Lors de cette manifestation, environ 600 cyclistes ont protesté, entre autres, contre le dîner des organisateurs des Jeux olympiques du CIO devant l’autel de Pergame, qui avait lieu au même moment. La manifestation, qui a débuté à Oranienplatz, a traversé le centre de Berlin-Est. Accompagnés par le nouvel “hymne olympique”, le pim-pon-pim-pon et les lumières bleues des camionettes de police, les cyclistes ont scandé “No Olympic-City”.
20.09.91
Le directeur de la SARL-Olympia, qui s’est retrouvé sous le feu des critiques en raison de contrats douteux avec une agence de publicité, est licencié (soupçon de détournement de fonds). Son successeur : Nawrocki.
08.01.92
Des opposants aux Jeux olympiques, doués dans les travaux manuels, ont démonté une plaque du stade olympique de Berlin commémorant Carl Diem, le secrétaire général controversé des Jeux olympiques de 1936 à Berlin, et l’ont emportée sans autre forme de procès.
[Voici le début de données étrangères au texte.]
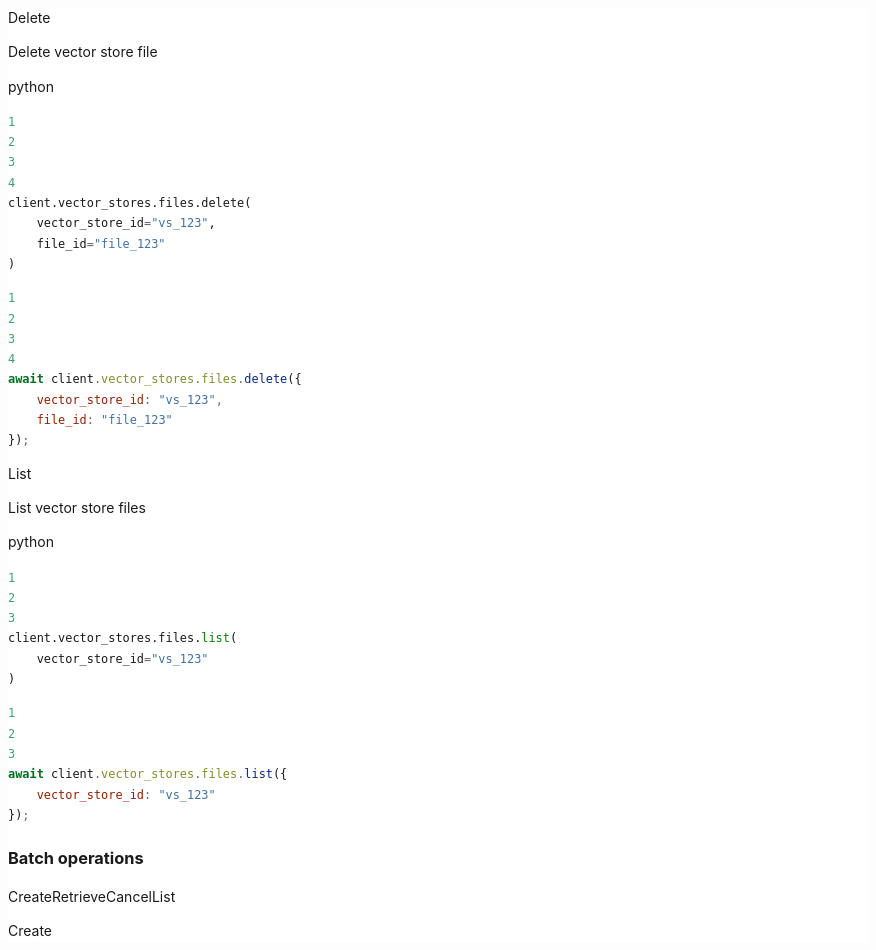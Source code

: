 Delete

Delete vector store file

python

```python
1
2
3
4
client.vector_stores.files.delete(
    vector_store_id="vs_123",
    file_id="file_123"
)
```

```javascript
1
2
3
4
await client.vector_stores.files.delete({
    vector_store_id: "vs_123",
    file_id: "file_123"
});
```

List

List vector store files

python

```python
1
2
3
client.vector_stores.files.list(
    vector_store_id="vs_123"
)
```

```javascript
1
2
3
await client.vector_stores.files.list({
    vector_store_id: "vs_123"
});
```

### Batch operations

CreateRetrieveCancelList

Create
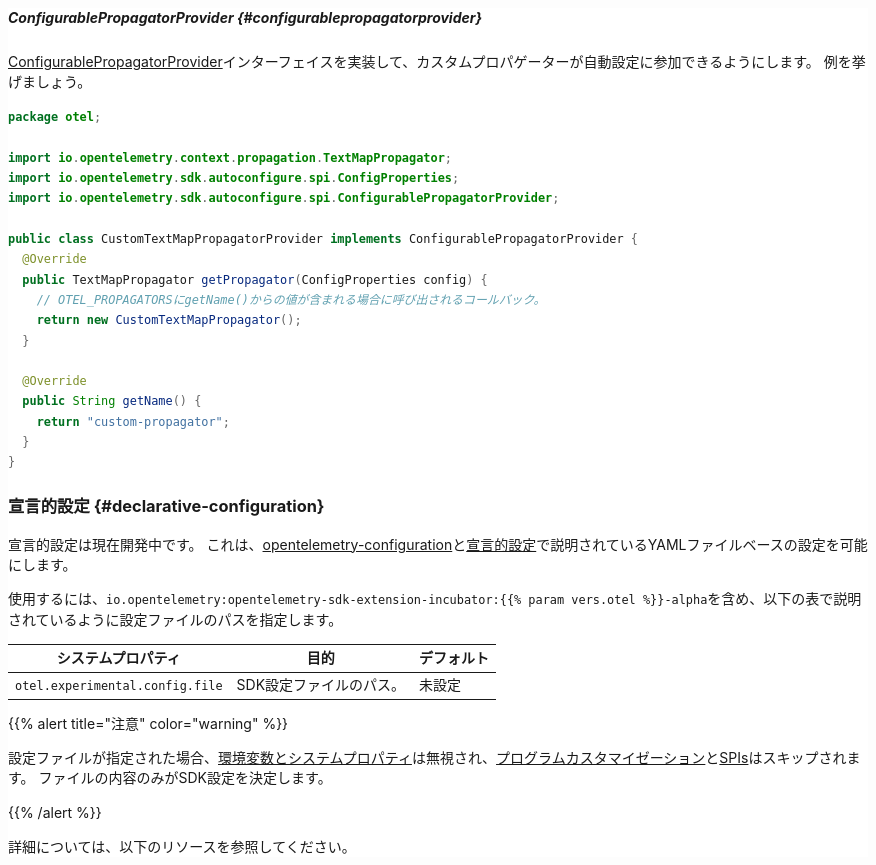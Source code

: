 
##### ConfigurablePropagatorProvider {#configurablepropagatorprovider}

[ConfigurablePropagatorProvider](https://www.javadoc.io/doc/io.opentelemetry/opentelemetry-sdk-extension-autoconfigure-spi/latest/io/opentelemetry/sdk/autoconfigure/spi/ConfigurablePropagatorProvider.html)インターフェイスを実装して、カスタムプロパゲーターが自動設定に参加できるようにします。
例を挙げましょう。


<?code-excerpt "src/main/java/otel/CustomTextMapPropagatorProvider.java"?>
```java
package otel;

import io.opentelemetry.context.propagation.TextMapPropagator;
import io.opentelemetry.sdk.autoconfigure.spi.ConfigProperties;
import io.opentelemetry.sdk.autoconfigure.spi.ConfigurablePropagatorProvider;

public class CustomTextMapPropagatorProvider implements ConfigurablePropagatorProvider {
  @Override
  public TextMapPropagator getPropagator(ConfigProperties config) {
    // OTEL_PROPAGATORSにgetName()からの値が含まれる場合に呼び出されるコールバック。
    return new CustomTextMapPropagator();
  }

  @Override
  public String getName() {
    return "custom-propagator";
  }
}
```


### 宣言的設定 {#declarative-configuration}

宣言的設定は現在開発中です。
これは、[opentelemetry-configuration](https://github.com/open-telemetry/opentelemetry-configuration)と[宣言的設定](/docs/specs/otel/configuration/#declarative-configuration)で説明されているYAMLファイルベースの設定を可能にします。

使用するには、`io.opentelemetry:opentelemetry-sdk-extension-incubator:{{% param vers.otel %}}-alpha`を含め、以下の表で説明されているように設定ファイルのパスを指定します。

| システムプロパティ              | 目的                    | デフォルト |
| ------------------------------- | ----------------------- | ---------- |
| `otel.experimental.config.file` | SDK設定ファイルのパス。 | 未設定     |

{{% alert title="注意" color="warning" %}}

設定ファイルが指定された場合、[環境変数とシステムプロパティ](#environment-variables-and-system-properties)は無視され、[プログラムカスタマイゼーション](#programmatic-customization)と[SPIs](#spi-service-provider-interface)はスキップされます。
ファイルの内容のみがSDK設定を決定します。

{{% /alert %}}

詳細については、以下のリソースを参照してください。
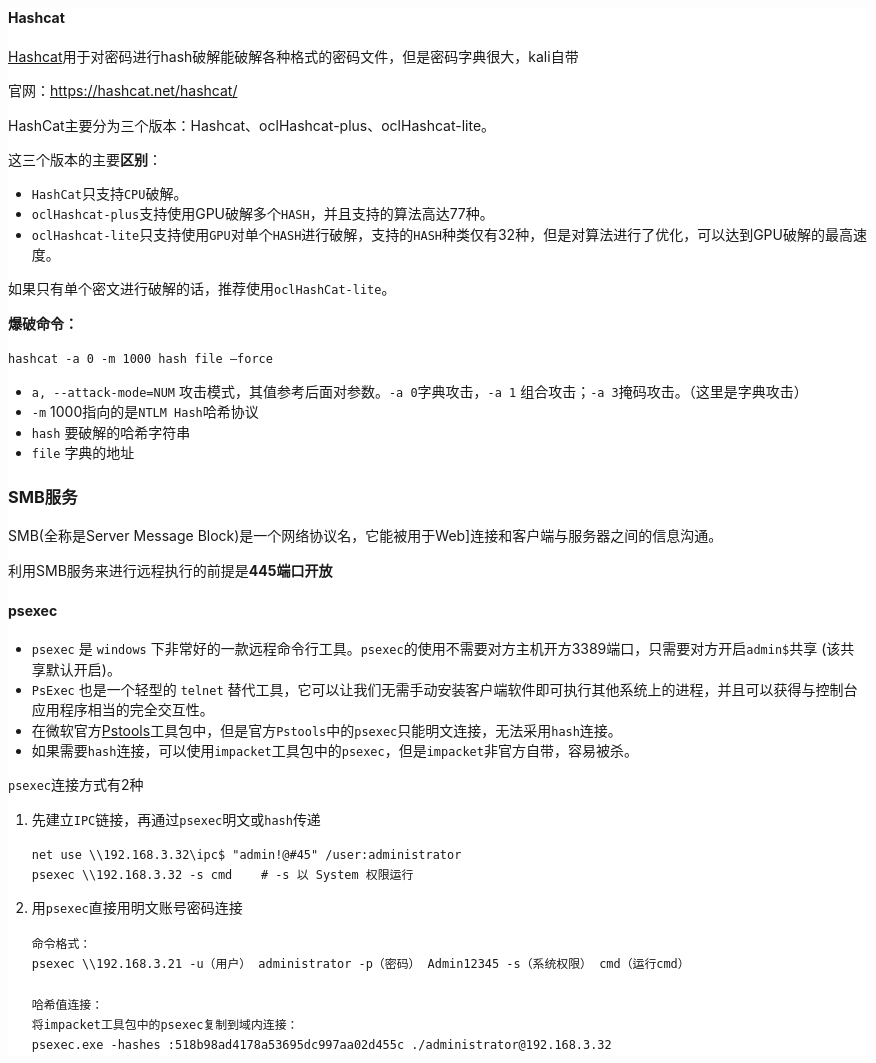

#### Hashcat

[Hashcat](https://github.com/hashcat/hashcat)用于对密码进行hash破解能破解各种格式的密码文件，但是密码字典很大，kali自带

官网：https://hashcat.net/hashcat/

HashCat主要分为三个版本：Hashcat、oclHashcat-plus、oclHashcat-lite。

这三个版本的主要**区别**：

- `HashCat`只支持`CPU`破解。
- `oclHashcat-plus`支持使用GPU破解多个`HASH`，并且支持的算法高达77种。
- `oclHashcat-lite`只支持使用`GPU`对单个`HASH`进行破解，支持的`HASH`种类仅有32种，但是对算法进行了优化，可以达到GPU破解的最高速度。

如果只有单个密文进行破解的话，推荐使用`oclHashCat-lite`。

**爆破命令：**

```
hashcat -a 0 -m 1000 hash file –force
```

- `a, --attack-mode=NUM`      攻击模式，其值参考后面对参数。`-a 0`字典攻击，`-a 1` 组合攻击；`-a 3`掩码攻击。（这里是字典攻击）
- `-m` 1000指向的是`NTLM Hash`哈希协议
- `hash`  要破解的哈希字符串
- `file`  字典的地址



### SMB服务

SMB(全称是Server Message Block)是一个网络协议名，它能被用于Web]连接和客户端与服务器之间的信息沟通。

利用SMB服务来进行远程执行的前提是**445端口开放**

#### psexec

- `psexec` 是 `windows` 下非常好的一款远程命令行工具。`psexec`的使用不需要对方主机开方3389端口，只需要对方开启`admin$`共享 (该共享默认开启)。
- `PsExec` 也是一个轻型的 `telnet` 替代工具，它可以让我们无需手动安装客户端软件即可执行其他系统上的进程，并且可以获得与控制台应用程序相当的完全交互性。
- 在微软官方[Pstools](https://docs.microsoft.com/en-us/sysinternals/downloads/pstools)工具包中，但是官方`Pstools`中的`psexec`只能明文连接，无法采用`hash`连接。
- 如果需要`hash`连接，可以使用`impacket`工具包中的`psexec`，但是`impacket`非官方自带，容易被杀。

`psexec`连接方式有2种

1. 先建立`IPC`链接，再通过`psexec`明文或`hash`传递

   ```
   net use \\192.168.3.32\ipc$ "admin!@#45" /user:administrator
   psexec \\192.168.3.32 -s cmd    # -s 以 System 权限运行
   ```

2. 用`psexec`直接用明文账号密码连接

   ```
   命令格式：
   psexec \\192.168.3.21 -u（用户） administrator -p（密码） Admin12345 -s（系统权限） cmd（运行cmd）
   
   哈希值连接：
   将impacket工具包中的psexec复制到域内连接：
   psexec.exe -hashes :518b98ad4178a53695dc997aa02d455c ./administrator@192.168.3.32
   
   ```
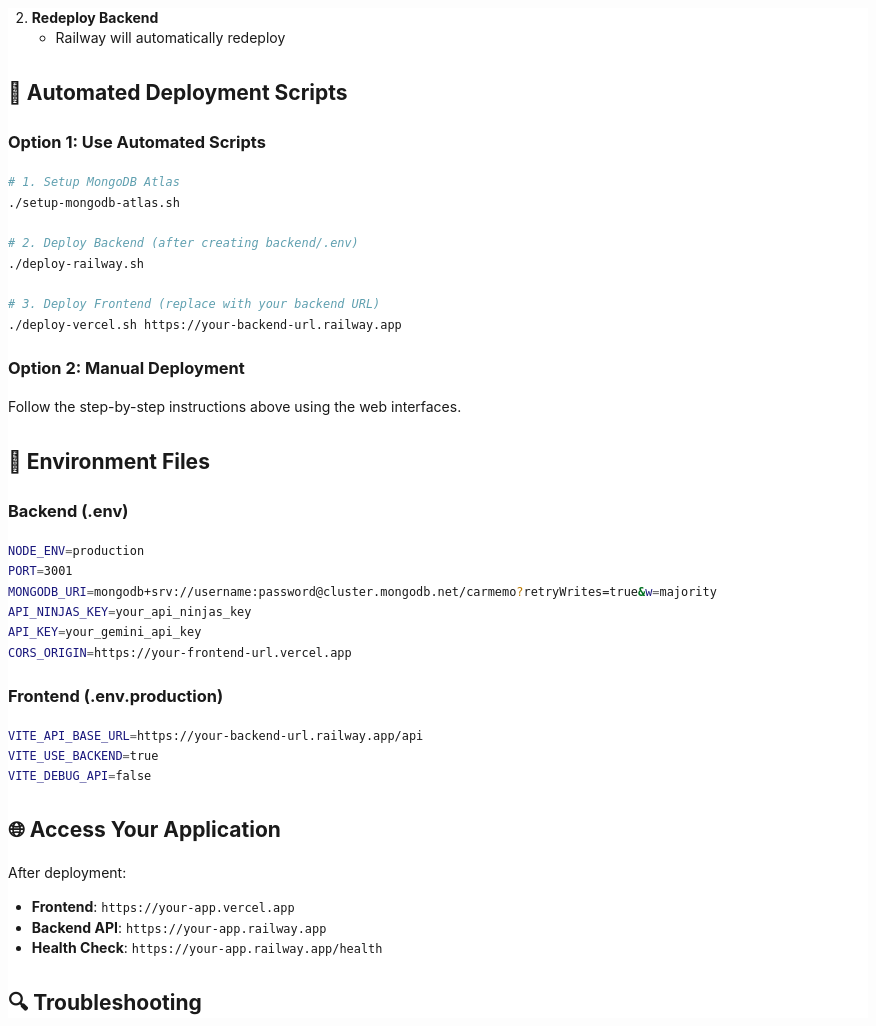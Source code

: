 2. **Redeploy Backend**
   - Railway will automatically redeploy

## 🔧 Automated Deployment Scripts

### Option 1: Use Automated Scripts

```bash
# 1. Setup MongoDB Atlas
./setup-mongodb-atlas.sh

# 2. Deploy Backend (after creating backend/.env)
./deploy-railway.sh

# 3. Deploy Frontend (replace with your backend URL)
./deploy-vercel.sh https://your-backend-url.railway.app
```

### Option 2: Manual Deployment

Follow the step-by-step instructions above using the web interfaces.

## 📝 Environment Files

### Backend (.env)
```bash
NODE_ENV=production
PORT=3001
MONGODB_URI=mongodb+srv://username:password@cluster.mongodb.net/carmemo?retryWrites=true&w=majority
API_NINJAS_KEY=your_api_ninjas_key
API_KEY=your_gemini_api_key
CORS_ORIGIN=https://your-frontend-url.vercel.app
```

### Frontend (.env.production)
```bash
VITE_API_BASE_URL=https://your-backend-url.railway.app/api
VITE_USE_BACKEND=true
VITE_DEBUG_API=false
```

## 🌐 Access Your Application

After deployment:
- **Frontend**: `https://your-app.vercel.app`
- **Backend API**: `https://your-app.railway.app`
- **Health Check**: `https://your-app.railway.app/health`

## 🔍 Troubleshooting
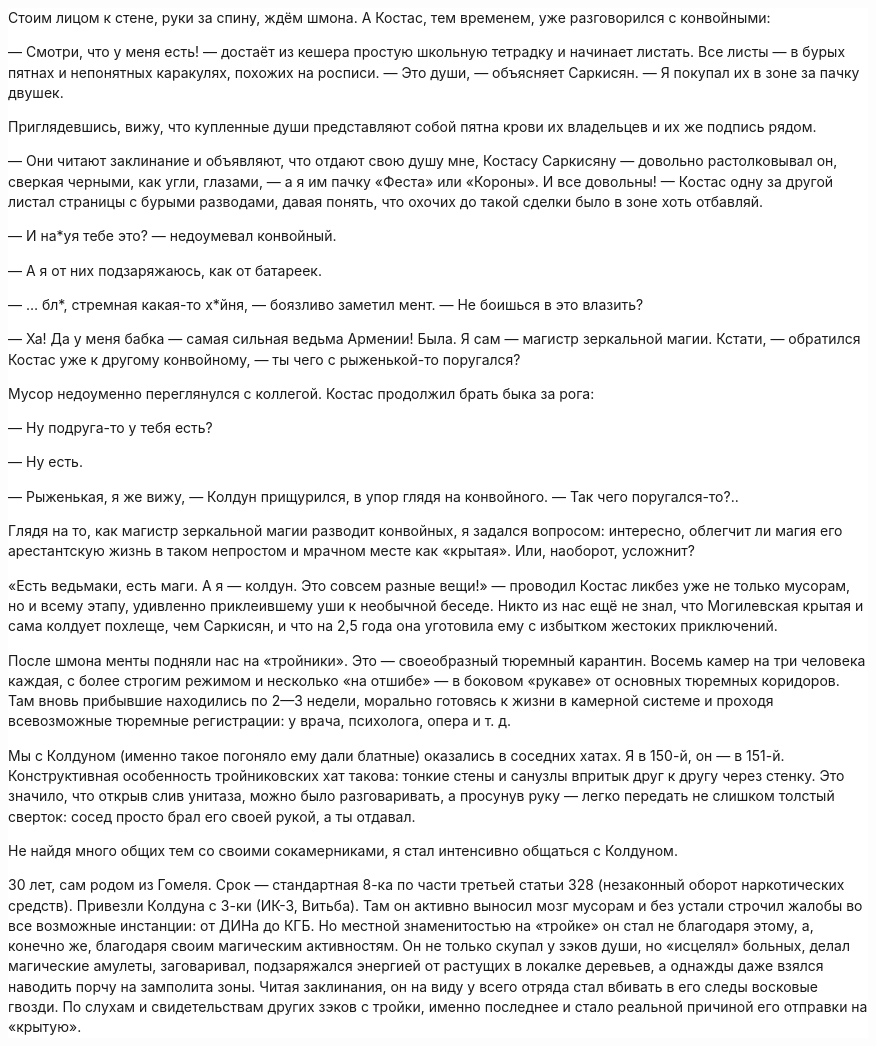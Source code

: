 Стоим лицом к стене, руки за спину, ждём шмона. А Костас, тем временем, уже разговорился с конвойными:

— Смотри, что у меня есть\! — достаёт из кешера простую школьную тетрадку и начинает листать. Все листы — в бурых пятнах и непонятных каракулях, похожих на росписи. — Это души, — объясняет Саркисян. — Я покупал их в зоне за пачку двушек.

Приглядевшись, вижу, что купленные души представляют собой пятна крови их владельцев и их же подпись рядом.

— Они читают заклинание и объявляют, что отдают свою душу мне, Костасу Саркисяну — довольно растолковывал он, сверкая черными, как угли, глазами, — а я им пачку «Феста» или «Короны». И все довольны\! — Костас одну за другой листал страницы с бурыми разводами, давая понять, что охочих до такой сделки было в зоне хоть отбавляй.

— И на\*уя тебе это? — недоумевал конвойный.

— А я от них подзаряжаюсь, как от батареек.

— … бл\*, стремная какая-то х\*йня, — боязливо заметил мент. — Не боишься в это влазить?

— Ха\! Да у меня бабка — самая сильная ведьма Армении\! Была. Я сам — магистр зеркальной магии. Кстати, — обратился Костас уже к другому конвойному, — ты чего с рыженькой-то поругался?

Мусор недоуменно переглянулся с коллегой. Костас продолжил брать быка за рога:

— Ну подруга-то у тебя есть?

— Ну есть.

— Рыженькая, я же вижу, — Колдун прищурился, в упор глядя на конвойного. — Так чего поругался-то?..

Глядя на то, как магистр зеркальной магии разводит конвойных, я задался вопросом: интересно, облегчит ли магия его арестантскую жизнь в таком непростом и мрачном месте как «крытая». Или, наоборот, усложнит?

«Есть ведьмаки, есть маги. А я — колдун. Это совсем разные вещи\!» — проводил Костас ликбез уже не только мусорам, но и всему этапу, удивленно приклеившему уши к необычной беседе. Никто из нас ещё не знал, что Могилевская крытая и сама колдует похлеще, чем Саркисян, и что на 2,5 года она уготовила ему с избытком жестоких приключений.

После шмона менты подняли нас на «тройники». Это — своеобразный тюремный карантин. Восемь камер на три человека каждая, с более строгим режимом и несколько «на отшибе» — в боковом «рукаве» от основных тюремных коридоров. Там вновь прибывшие находились по 2—3 недели, морально готовясь к жизни в камерной системе и проходя всевозможные тюремные регистрации: у врача, психолога, опера и т. д.

Мы с Колдуном \(именно такое погоняло ему дали блатные\) оказались в соседних хатах. Я в 150-й, он — в 151-й. Конструктивная особенность тройниковских хат такова: тонкие стены и санузлы впритык друг к другу через стенку. Это значило, что открыв слив унитаза, можно было разговаривать, а просунув руку — легко передать не слишком толстый сверток: сосед просто брал его своей рукой, а ты отдавал.

Не найдя много общих тем со своими сокамерниками, я стал интенсивно общаться с Колдуном.

30 лет, сам родом из Гомеля. Срок — стандартная 8-ка по части третьей статьи 328 \(незаконный оборот наркотических средств\). Привезли Колдуна с 3-ки \(ИК-3, Витьба\). Там он активно выносил мозг мусорам и без устали строчил жалобы во все возможные инстанции: от ДИНа до КГБ. Но местной знаменитостью на «тройке» он стал не благодаря этому, а, конечно же, благодаря своим магическим активностям. Он не только скупал у зэков души, но «исцелял» больных, делал магические амулеты, заговаривал, подзаряжался энергией от растущих в локалке деревьев, а однажды даже взялся наводить порчу на замполита зоны. Читая заклинания, он на виду у всего отряда стал вбивать в его следы восковые гвозди. По слухам и свидетельствам других зэков с тройки, именно последнее и стало реальной причиной его отправки на «крытую».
Dans une lettre, un groupe se faisant appeler “Kommando Lutz Grüttke” en hommage à l’ancien directeur général de la SARL-Olympia a revendiqué l’enlèvement et exigé le retrait de la candidature de Berlin à Olympia 2000 comme condition préalable à la libération du fonctionnaire sportif du Reich devenu plaque commémorative. Le maire Diepgen devrait annoncer publiquement le renoncement aux Jeux.
Au cas où la demande ne serait pas satisfaite, les guérilleros olympiques menaçaient de faire fondre impitoyablement Carl Diem.
25.01.92
Les inconnus qui ont volé la plaque commémorative de Carl Diem dans le stade olympique début janvier ont, selon leurs propres déclarations, fondu la plaque de bronze. Dans une lettre anonyme, ils affirment avoir transformé la plaque en “pattes d’oie” (note de la traduction : clous tordus permettant, une fois semés par terre, de percer les roues des véhicules).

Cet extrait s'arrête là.